Uit het onderzoek naar of, en op welke wijze, verantwoord een deel van de middelen
uit de prestatiebox po per 2020 kan worden aangewend voor verdere verbetering van
de salarispositie en carrièrepaden van basisschoolleerkrachten, blijkt dat minder
middelen uit de prestatiebox zou betekenen dat een deel van de besturen moet bezuinigen
op personeel en professionalisering. Welke andere mogelijke geldposten ziet de Minister
om aan te wenden voor verbetering van de salarispositie en de carrièrepaden van basisschoolleerkrachten
die geen negatief effect hebben op het onderwijs?
Schoolbesturen ontvangen geld in de lumpsum Ik zie op dit moment geen ruimte op mijn
begroting om andere geldposten aan te wenden. Ik maak mij wel hard voor extra geld
voor het onderwijs. We hebben bij de aanpak van het lerarentekort zowel aandacht voor
nieuwe én huidige leraren. Zoals ik eerder heb aangegeven is er flink geïnvesteerd
in salarissen (leraren in het po hebben sinds het begin van de kabinetsperiode in
totaal gemiddeld 14% erbij gekregen) en het verlagen van werkdruk in het po (dit loopt
op tot € 430 miljoen structureel op jaarbasis) in deze kabinetsperiode.
De Minister geeft aan dat samen met de werkgeversorganisaties en vertegenwoordigers
van schoolleiders, leraren en (onderwijs)ondersteuners het gesprek zal worden gevoerd
over de toekomstige inzet van de middelen. Welke vertegenwoordigers bedoelt de Minister
precies? Wat is hun stem waard in deze gesprekken ten opzichte van de werkgevers?
Is de Minister überhaupt al gestart met deze gesprekken? Zo ja, wat is daar tot nu
toe uitgekomen?
Het betreft hier vertegenwoordigers in de meest brede zin. Dit betreft dus zowel vakbonden
als andere groepen die schoolleiders, leraren en ondersteuners vertegenwoordigen (denk
bijvoorbeeld aan het lerarencollectief). Met deze gesprekken ben ik nog niet gestart
en kan daarvan dus ook nog geen uitkomsten delen.

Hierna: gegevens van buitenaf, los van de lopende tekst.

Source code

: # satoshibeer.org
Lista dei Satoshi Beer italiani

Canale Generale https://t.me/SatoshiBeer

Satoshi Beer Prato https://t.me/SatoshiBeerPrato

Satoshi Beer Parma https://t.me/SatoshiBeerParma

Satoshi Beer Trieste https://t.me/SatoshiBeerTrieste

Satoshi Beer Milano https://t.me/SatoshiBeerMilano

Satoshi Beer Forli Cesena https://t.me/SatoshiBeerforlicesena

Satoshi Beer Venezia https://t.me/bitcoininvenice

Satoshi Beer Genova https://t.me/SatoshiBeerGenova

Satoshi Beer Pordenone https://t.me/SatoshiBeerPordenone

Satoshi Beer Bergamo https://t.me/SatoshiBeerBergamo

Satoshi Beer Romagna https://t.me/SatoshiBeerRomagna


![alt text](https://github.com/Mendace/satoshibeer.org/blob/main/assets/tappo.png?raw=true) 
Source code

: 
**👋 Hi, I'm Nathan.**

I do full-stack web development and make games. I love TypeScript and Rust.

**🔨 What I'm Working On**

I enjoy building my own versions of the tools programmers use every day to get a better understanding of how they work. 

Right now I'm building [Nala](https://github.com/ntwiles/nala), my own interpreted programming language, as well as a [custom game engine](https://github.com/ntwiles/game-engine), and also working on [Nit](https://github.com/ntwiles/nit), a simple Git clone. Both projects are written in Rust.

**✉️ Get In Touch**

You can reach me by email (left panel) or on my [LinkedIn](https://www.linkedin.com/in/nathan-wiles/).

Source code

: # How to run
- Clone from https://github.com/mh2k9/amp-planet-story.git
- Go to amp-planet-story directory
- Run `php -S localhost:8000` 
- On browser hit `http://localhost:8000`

Hoe wordt de voortgang van het bewegingsonderwijs in het po in de gaten gehouden en
door wie?
Bewegingsonderwijs is onderdeel van de Monitor Bestuursakkoord die Regioplan op dit
moment uitvoert. De uitkomsten daarvan worden onder andere in het Dashboard Bestuursakkoord
po regelmatig met uw Kamer gedeeld. De stand van zaken met betrekking tot bewegingsonderwijs
en sport in het primair onderwijs is inmiddels twee keer in beeld gebracht door het
Mulier Instituut en zal een vervolg in 2021 krijgen.
Wat is hierbij de rol van de Inspectie van het Onderwijs?

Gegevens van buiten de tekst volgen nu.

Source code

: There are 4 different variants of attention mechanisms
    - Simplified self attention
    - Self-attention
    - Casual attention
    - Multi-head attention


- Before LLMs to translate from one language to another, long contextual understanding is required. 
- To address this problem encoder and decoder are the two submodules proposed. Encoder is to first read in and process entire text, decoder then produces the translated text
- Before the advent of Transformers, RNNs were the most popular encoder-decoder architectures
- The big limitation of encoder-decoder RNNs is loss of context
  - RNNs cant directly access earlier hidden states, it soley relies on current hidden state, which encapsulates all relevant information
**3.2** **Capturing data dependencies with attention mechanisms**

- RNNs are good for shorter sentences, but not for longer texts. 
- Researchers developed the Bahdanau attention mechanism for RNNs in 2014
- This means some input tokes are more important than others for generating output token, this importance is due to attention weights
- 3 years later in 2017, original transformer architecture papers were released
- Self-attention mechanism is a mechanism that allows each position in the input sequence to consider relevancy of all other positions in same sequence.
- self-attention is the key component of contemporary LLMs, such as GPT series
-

In reactie op de aanbeveling om het toezicht op het bewegingsonderwijs te intensiveren,
geeft de Inspectie aan dat het toezicht intensiever wordt, als daar aanleiding toe
is. Dat kan zijn op basis van signalen, bijvoorbeeld over onbevoegd gegeven lessen.
Bij onderzoek op scholen bezoekt de Inspectie meestal ook een per definitie aantal
beperkt lessen. Soms zijn dat lessen bewegingsonderwijs.

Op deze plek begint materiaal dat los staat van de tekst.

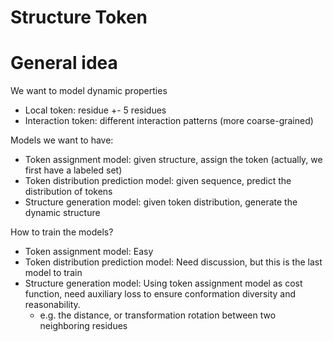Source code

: # Structure Token



# General idea

We want to model dynamic properties

- Local token: residue +- 5 residues
- Interaction token: different interaction patterns (more coarse-grained)

Models we want to have:

- Token assignment model: given structure, assign the token (actually, we first have a labeled set)
- Token distribution prediction model: given sequence, predict the distribution of tokens
- Structure generation model: given token distribution, generate the dynamic structure

How to train the models?

- Token assignment model: Easy
- Token distribution prediction model: Need discussion, but this is the last model to train
- Structure generation model: Using token assignment model as cost function, need auxiliary loss to ensure conformation diversity and reasonability.
  - e.g. the distance, or transformation rotation between two neighboring residues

Op welke wijze wordt nu al bevorderd dat zoveel mogelijk ALO45-opgeleide vakleerkrachten bewegingsonderwijs gaan geven?
Ik vind het belangrijk dat de lessen bewegingsonderwijs bevoegd worden gegeven, dit
kan door een vakleerkracht, maar ook door een groepsleerkracht met een brede bevoegdheid.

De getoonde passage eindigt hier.